Vessel Type: Motor: wooden steam barge
GPS Location: N45° 01.996’ W83° 11.988’
Depth: 18 feet
Wreck Length: 160 feet
Beam: 30 feet
Gross Tonnage: 572
Launched: 1872 by Linn and Craig at Gibraltar, Michigan
Wrecked: November 23, 1907
Mooring buoy: Mooring Buoy data found here
Description: On the night of November 23, 1907, the freighter Monohansett hid behind Thunder Bay Island to avoid gale-force winds sweeping across Lake Huron. Shortly after 10:00 p.m., alarms sounded when one of the crew members reported fire. An oil lantern had tipped over, and a blaze quickly spread. It was the crew’s worst nightmare—the Monohansett’s old timbers were primed for burning, and the ship was loaded with 900 tons of highly flammable coal. The freighter became a furnace, and the crew had no choice but to abandon ship.
Tragedy was averted thanks to the daring crew of the Thunder Bay Island Life-Saving Station. Seeing the ship ablaze, the lifesavers swiftly rescued Monohansett’s crew. Had the freighter been on the open lake, many would have perished in Lake Huron’s cold November waters. The ship’s only lifeboat, a small yawl, would not have held all 12 crew members.

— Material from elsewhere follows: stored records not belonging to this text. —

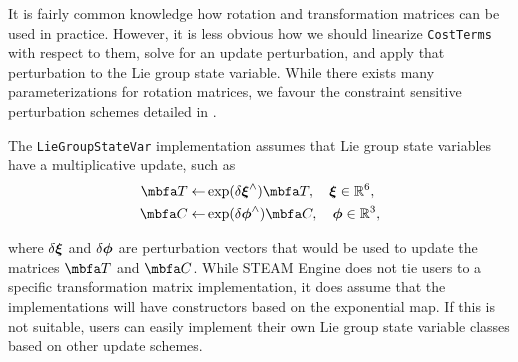 \documentclass[10pt,letterpaper,fleqn,oneside]{article}
\newcommand{\code}[1]{\texttt{#1}}
\begin{document}
It is fairly common knowledge how rotation and transformation matrices can be used in practice. However, it is less obvious how we should linearize \code{CostTerms} with respect to them, solve for an update perturbation, and apply that perturbation to the Lie group state variable.
While there exists many parameterizations for rotation matrices, we favour the constraint sensitive perturbation schemes detailed in \citet{barfoot_tro14}.

\noindent The \code{LieGroupStateVar} implementation assumes that Lie group state variables have a multiplicative update, such as
%
\begin{subequations}
\label{eq:lg_updates}
\begin{align}
\mbf{T} \leftarrow& \exp(\delta\mbs{\xi}^\wedge) \mbf{T}, \quad \mbs{\xi} \in \mathbb{R}^6, \\
\mbf{C} \leftarrow& \exp(\delta\mbs{\phi}^\wedge) \mbf{C}, \quad \mbs{\phi} \in \mathbb{R}^3,
\end{align}
\end{subequations}

%
where $\delta{\boldsymbol{\xi}}$ and $\delta{\boldsymbol{\phi}}$ are perturbation vectors that would be used to update the matrices $\mbf{T}$ and $\mbf{C}$.
While STEAM Engine does not tie users to a specific transformation matrix implementation, it does assume that the implementations will have constructors based on the exponential map. If this is not suitable, users can easily implement their own Lie group state variable classes based on other update schemes.
\end{document}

Monohansett is one of Thunder Bay National Marine Sanctuary’s most popular shipwreck sites to visit. Today, the wreck rests in clear, shallow water just off Thunder Bay Island. It is regularly visited by divers, snorkelers, swimmers, paddlers, and a glass bottom boat, all of which come to see its wooden hull, boilers, and machinery.